La Meloni fa un distinguo: c'è il governo di Israele e c'è lo Stato israeliano. Pur non condividendo la politica di Netanyahu la Meloni esorta a non isolare lo Stato d'Israele perché «è proprio il suo isolamento la ragione dell'attacco di Hamas». «Isolare Israele è l'unico modo per provare a cancellarla». «Considero l'Italia un'amica di Israele e per ciò credo che si debba avere il coraggio di dire quando le cose non funzionano, come fanno gli amici. Comprendo le ragioni di Israele che ha bisogno di impedire che quanto accaduto lo scorso 7 ottobre possa ripetersi, ma questo non significa che io sia d'accordo con tutte le scelte di Israele». E sottolinea che la posizione italiana sugli aiuti allo Stato ebraico è più rigida rispetto anche a quella degli altri Paesi europei.

Sulla missione Unifil il tono della premier si fa ancor più determinato. «Pretendiamo - dice - la sicurezza dei nostri militari e chiediamo la piena applicazione della risoluzione 1701 del Consiglio di sicurezza Onu. Ne ho discusso personalmente con Netanyahu domenica.
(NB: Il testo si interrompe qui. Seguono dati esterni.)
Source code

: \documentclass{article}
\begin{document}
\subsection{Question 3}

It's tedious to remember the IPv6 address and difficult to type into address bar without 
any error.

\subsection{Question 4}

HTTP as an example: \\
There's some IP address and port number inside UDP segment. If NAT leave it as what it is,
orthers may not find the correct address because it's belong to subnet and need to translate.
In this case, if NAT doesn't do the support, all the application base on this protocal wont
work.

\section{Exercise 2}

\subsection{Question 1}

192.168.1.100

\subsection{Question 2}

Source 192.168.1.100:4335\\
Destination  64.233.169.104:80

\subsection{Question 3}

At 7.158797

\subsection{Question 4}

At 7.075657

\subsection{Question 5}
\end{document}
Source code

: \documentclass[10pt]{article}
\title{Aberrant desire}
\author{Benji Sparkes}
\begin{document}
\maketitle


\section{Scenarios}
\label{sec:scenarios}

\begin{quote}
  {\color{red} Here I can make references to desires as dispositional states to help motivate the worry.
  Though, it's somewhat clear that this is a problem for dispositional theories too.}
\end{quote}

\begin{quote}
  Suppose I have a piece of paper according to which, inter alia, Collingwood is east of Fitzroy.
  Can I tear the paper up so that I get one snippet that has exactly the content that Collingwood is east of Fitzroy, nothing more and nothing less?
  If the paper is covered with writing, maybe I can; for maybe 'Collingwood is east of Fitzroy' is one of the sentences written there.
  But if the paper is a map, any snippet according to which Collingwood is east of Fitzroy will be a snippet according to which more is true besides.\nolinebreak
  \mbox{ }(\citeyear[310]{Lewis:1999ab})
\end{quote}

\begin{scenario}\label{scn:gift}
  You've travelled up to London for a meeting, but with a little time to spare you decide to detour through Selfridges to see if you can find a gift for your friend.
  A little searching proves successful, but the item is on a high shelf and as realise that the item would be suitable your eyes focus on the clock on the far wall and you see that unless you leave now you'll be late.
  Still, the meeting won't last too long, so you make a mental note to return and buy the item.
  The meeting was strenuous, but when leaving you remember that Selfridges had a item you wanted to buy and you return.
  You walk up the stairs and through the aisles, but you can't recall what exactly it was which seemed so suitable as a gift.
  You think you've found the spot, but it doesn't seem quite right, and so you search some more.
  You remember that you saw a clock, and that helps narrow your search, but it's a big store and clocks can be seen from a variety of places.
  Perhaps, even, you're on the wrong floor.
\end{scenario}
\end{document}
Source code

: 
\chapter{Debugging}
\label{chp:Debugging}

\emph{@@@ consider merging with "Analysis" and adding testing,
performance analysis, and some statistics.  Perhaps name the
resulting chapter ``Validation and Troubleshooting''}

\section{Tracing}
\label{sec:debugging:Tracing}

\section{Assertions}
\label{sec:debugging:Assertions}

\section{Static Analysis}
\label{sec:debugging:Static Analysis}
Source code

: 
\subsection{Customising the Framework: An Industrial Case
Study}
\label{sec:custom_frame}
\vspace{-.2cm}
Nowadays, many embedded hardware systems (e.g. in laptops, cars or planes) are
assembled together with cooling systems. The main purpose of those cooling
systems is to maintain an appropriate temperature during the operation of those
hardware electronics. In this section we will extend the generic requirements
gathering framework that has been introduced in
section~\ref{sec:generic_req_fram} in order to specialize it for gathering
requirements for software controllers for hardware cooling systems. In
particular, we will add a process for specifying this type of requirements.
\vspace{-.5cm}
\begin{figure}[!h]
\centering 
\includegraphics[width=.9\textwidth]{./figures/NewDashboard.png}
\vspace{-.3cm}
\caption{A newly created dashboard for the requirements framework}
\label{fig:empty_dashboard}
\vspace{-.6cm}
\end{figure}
Un ritiro su richiesta unilaterale sarebbe un grave errore, minerebbe la credibilità della missione stessa e dell'Onu e penso che i nostri soldati saranno preziosi anche quando riusciremo a ottenere un cessate il fuoco». Accennando, infine, che proprio venerdì si recherà in Libano in visita alle nostre truppe.

Altro tema importante per la premier è la nomina di Raffaele Fitto alla Commissione europea. «Ci sono momenti in cui l'interesse nazionale deve prevalere su quello di parte - spiega la premier - e mi auguro sinceramente che questo momento sia uno di quelli, senza distinguo e senza tentennamenti». E ricorda che nella scorsa legislatura all'atto della nomina di Gentiloni proprio Raffaele Fitto, in rappresentanza di Fratelli d'Italia, si espresse a favore del candidato e addirittura il presidente Silvio Berlusconi chiese di partecipare ai lavori di una commissione che non era la sua, per poter prendere la parola e intervenire a sostegno di Paolo Gentiloni».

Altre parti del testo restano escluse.